Segment Start: Records for this task

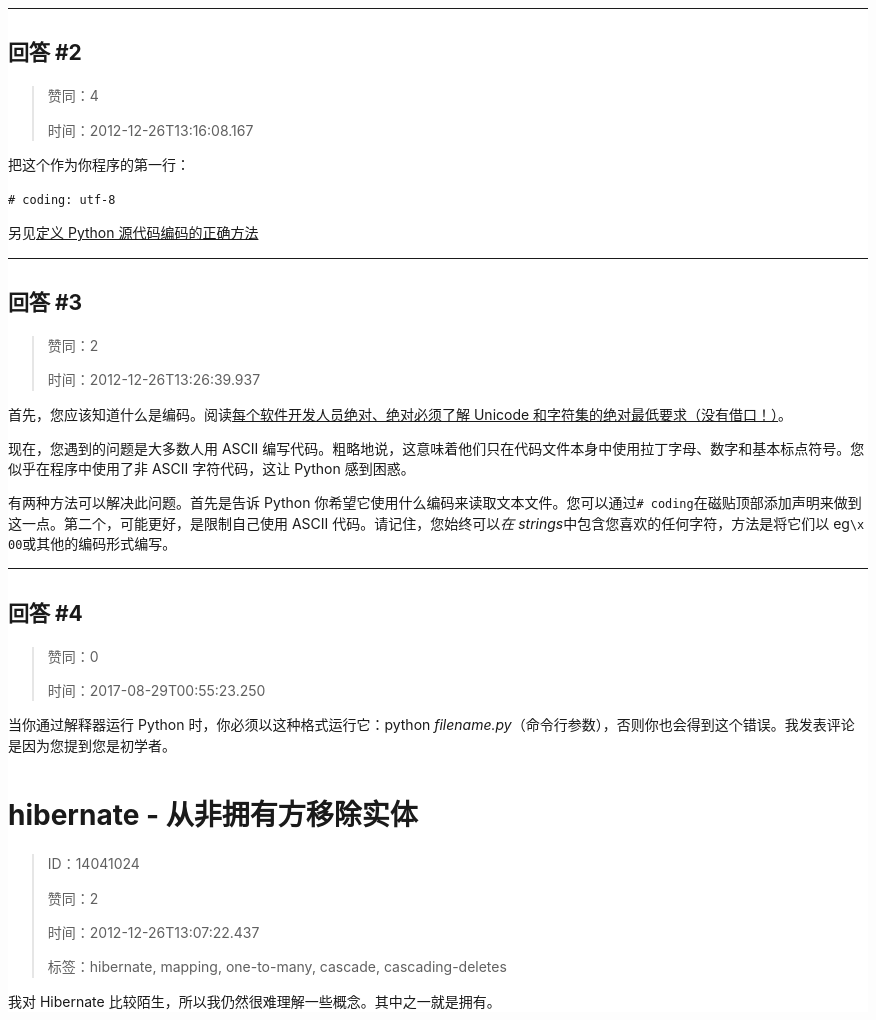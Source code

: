 * * *

## 回答 #2

> 赞同：4
> 
> 时间：2012-12-26T13:16:08.167

把这个作为你程序的第一行：

```
# coding: utf-8 
```

另见[定义 Python 源代码编码的正确方法](https://stackoverflow.com/questions/728891/correct-way-to-define-python-source-code-encoding)

* * *

## 回答 #3

> 赞同：2
> 
> 时间：2012-12-26T13:26:39.937

首先，您应该知道什么是编码。阅读[每个软件开发人员绝对、绝对必须了解 Unicode 和字符集的绝对最低要求（没有借口！）](http://www.joelonsoftware.com/articles/Unicode.html)。

现在，您遇到的问题是大多数人用 ASCII 编写代码。粗略地说，这意味着他们只在代码文件本身中使用拉丁字母、数字和基本标点符号。您似乎在程序中使用了非 ASCII 字符代码，这让 Python 感到困惑。

有两种方法可以解决此问题。首先是告诉 Python 你希望它使用什么编码来读取文本文件。您可以通过`# coding`在磁贴顶部添加声明来做到这一点。第二个，可能更好，是限制自己使用 ASCII 代码。请记住，您始终可以*在 strings*中包含您喜欢的任何字符，方法是将它们以 eg`\x00`或其他的编码形式编写。

* * *

## 回答 #4

> 赞同：0
> 
> 时间：2017-08-29T00:55:23.250

当你通过解释器运行 Python 时，你必须以这种格式运行它：python *filename.py*（命令行参数），否则你也会得到这个错误。我发表评论是因为您提到您是初学者。

# hibernate - 从非拥有方移除实体

> ID：14041024
> 
> 赞同：2
> 
> 时间：2012-12-26T13:07:22.437
> 
> 标签：hibernate, mapping, one-to-many, cascade, cascading-deletes

我对 Hibernate 比较陌生，所以我仍然很难理解一些概念。其中之一就是拥有。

Segment End: Records for this task

> **Task instructions**: How many lines in the records hold the string "ASCII"? Answer with only that number.

> **Written solution**: 2